Our senior care franchise financial model Excel template provides a clear look at your long-term fiscal health through 2030. It maps out detailed revenue streams, including hourly companionship and premium concierge plans, alongside operational expenses forecasting for a five-year period. This allows you to see how scaling your caregiver pool from 14 to 25 full-time equivalents impacts your bottom line. Long-term visibility helps you spot cash crunches before they happen.
The model accurately captures your ongoing financial obligations to the franchisor, including the standard 6% royalty fee and marketing fund contributions. By integrating these franchise royalty fees directly into your monthly cash flow, you can see exactly how they affect your store-level EBITDA. We have also included the initial $49,500 franchise fee in the startup capital calculations. Knowing your true cost to the franchisor is essential for margin protection.
Estimating senior care franchise startup costs is the first step toward a sustainable operation, and this tool breaks down every dollar from leasehold improvements to initial marketing. The model calculates the exact sales volume needed to cover your $6,450 in monthly fixed costs, including rent and insurance. It provides a clear view of your margin and contribution per service hour.

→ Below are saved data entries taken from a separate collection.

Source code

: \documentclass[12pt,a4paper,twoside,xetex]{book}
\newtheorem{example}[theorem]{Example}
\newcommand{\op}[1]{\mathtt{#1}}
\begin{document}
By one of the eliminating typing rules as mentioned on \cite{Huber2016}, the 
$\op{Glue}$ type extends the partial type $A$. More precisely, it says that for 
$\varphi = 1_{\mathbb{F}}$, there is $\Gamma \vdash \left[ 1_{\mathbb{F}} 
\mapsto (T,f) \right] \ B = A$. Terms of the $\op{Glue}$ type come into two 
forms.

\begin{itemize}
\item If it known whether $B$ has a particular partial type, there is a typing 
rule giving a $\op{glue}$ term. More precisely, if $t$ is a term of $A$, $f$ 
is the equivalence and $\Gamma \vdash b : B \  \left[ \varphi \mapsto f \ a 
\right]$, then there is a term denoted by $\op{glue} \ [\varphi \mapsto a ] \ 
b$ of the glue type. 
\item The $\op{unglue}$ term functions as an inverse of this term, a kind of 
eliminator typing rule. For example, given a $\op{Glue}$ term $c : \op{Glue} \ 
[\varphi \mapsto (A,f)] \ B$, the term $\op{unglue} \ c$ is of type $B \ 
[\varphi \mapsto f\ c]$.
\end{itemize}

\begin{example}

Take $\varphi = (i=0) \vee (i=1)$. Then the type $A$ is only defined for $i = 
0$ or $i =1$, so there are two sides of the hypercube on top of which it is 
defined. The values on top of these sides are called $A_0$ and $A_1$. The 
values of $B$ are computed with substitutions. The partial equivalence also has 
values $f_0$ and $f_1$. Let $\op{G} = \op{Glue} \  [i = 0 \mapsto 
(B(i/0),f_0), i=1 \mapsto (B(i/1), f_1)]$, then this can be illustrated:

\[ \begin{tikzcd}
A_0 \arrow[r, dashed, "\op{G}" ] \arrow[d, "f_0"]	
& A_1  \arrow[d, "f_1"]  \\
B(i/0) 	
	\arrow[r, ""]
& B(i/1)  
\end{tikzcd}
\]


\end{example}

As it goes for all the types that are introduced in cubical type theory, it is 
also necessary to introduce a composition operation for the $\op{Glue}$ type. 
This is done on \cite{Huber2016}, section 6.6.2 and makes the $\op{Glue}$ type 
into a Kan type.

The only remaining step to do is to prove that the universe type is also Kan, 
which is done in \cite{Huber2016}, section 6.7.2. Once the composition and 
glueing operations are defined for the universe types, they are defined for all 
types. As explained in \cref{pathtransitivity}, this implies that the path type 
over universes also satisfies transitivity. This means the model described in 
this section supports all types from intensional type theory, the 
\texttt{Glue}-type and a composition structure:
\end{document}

Knowing your number helps you push through the quiet first months.
This tool helps you sanity-check your numbers by evaluating franchise financial performance indicators against industry standards. We have included benchmarks for caregiver labor costs and occupancy expenses to ensure your projections remain realistic for the US senior care market analysis. If your travel reimbursements or PPE costs drift too far from the norm, the model flags it for review. Benchmarks keep your expectations grounded in reality.
Simply purchase and download the financial model template, then access it instantly using Microsoft Excel or Google Sheets. No installation or technical expertise required-just open and start working.

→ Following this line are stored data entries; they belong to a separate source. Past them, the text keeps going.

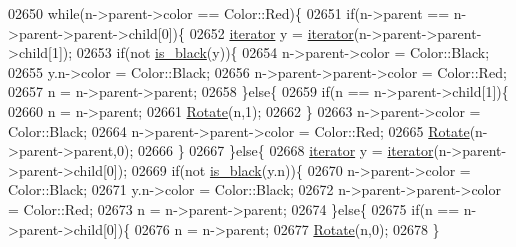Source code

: \begin{DoxyCode}
02650         \textcolor{keywordflow}{while}(n->parent->color == Color::Red)\{
02651             \textcolor{keywordflow}{if}(n->parent == n->parent->parent->child[0])\{
02652                 \hyperlink{classaed2_1_1map_1_1iterator_acdd790eb54216601a2e0591776004dba_acdd790eb54216601a2e0591776004dba}{iterator} y = \hyperlink{classaed2_1_1map_1_1iterator_acdd790eb54216601a2e0591776004dba_acdd790eb54216601a2e0591776004dba}{iterator}(n->parent->parent->child[1]);
02653                 \textcolor{keywordflow}{if}(not \hyperlink{classaed2_1_1map_aa749744eb0e858c97ac1571d49925012_aa749744eb0e858c97ac1571d49925012}{is\_black}(y))\{
02654                     n->parent->color = Color::Black;
02655                     y.n->color = Color::Black;
02656                     n->parent->parent->color = Color::Red;
02657                     n = n->parent->parent;
02658                 \}\textcolor{keywordflow}{else}\{
02659                     \textcolor{keywordflow}{if}(n == n->parent->child[1])\{
02660                         n = n->parent;
02661                         \hyperlink{classaed2_1_1map_a54b1ea9f8c707232c744a4ac5c5302d2_a54b1ea9f8c707232c744a4ac5c5302d2}{Rotate}(n,1);
02662                     \}
02663                     n->parent->color = Color::Black;
02664                     n->parent->parent->color = Color::Red;
02665                     \hyperlink{classaed2_1_1map_a54b1ea9f8c707232c744a4ac5c5302d2_a54b1ea9f8c707232c744a4ac5c5302d2}{Rotate}(n->parent->parent,0);
02666                 \}
02667             \}\textcolor{keywordflow}{else}\{
02668                 \hyperlink{classaed2_1_1map_1_1iterator_acdd790eb54216601a2e0591776004dba_acdd790eb54216601a2e0591776004dba}{iterator} y = \hyperlink{classaed2_1_1map_1_1iterator_acdd790eb54216601a2e0591776004dba_acdd790eb54216601a2e0591776004dba}{iterator}(n->parent->parent->child[0]);
02669                 \textcolor{keywordflow}{if}(not \hyperlink{classaed2_1_1map_aa749744eb0e858c97ac1571d49925012_aa749744eb0e858c97ac1571d49925012}{is\_black}(y.n))\{
02670                     n->parent->color = Color::Black;
02671                     y.n->color = Color::Black;
02672                     n->parent->parent->color = Color::Red;
02673                     n = n->parent->parent;
02674                 \}\textcolor{keywordflow}{else}\{
02675                     \textcolor{keywordflow}{if}(n == n->parent->child[0])\{
02676                         n = n->parent;
02677                         \hyperlink{classaed2_1_1map_a54b1ea9f8c707232c744a4ac5c5302d2_a54b1ea9f8c707232c744a4ac5c5302d2}{Rotate}(n,0);
02678                     \}

\end{DoxyCode}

Enter your business-specific numbers, including revenue projections, costs, and investment details. The pre-built formulas will automatically calculate financial insights, saving you time and effort.
Leverage the investor-ready format to confidently showcase your financial projections to banks, franchise representatives, or investors. Impress stakeholders with clear, data-driven insights and professional reports.
Leverage the investor-ready format to confidently present your projections to banks, franchise representatives, or investors.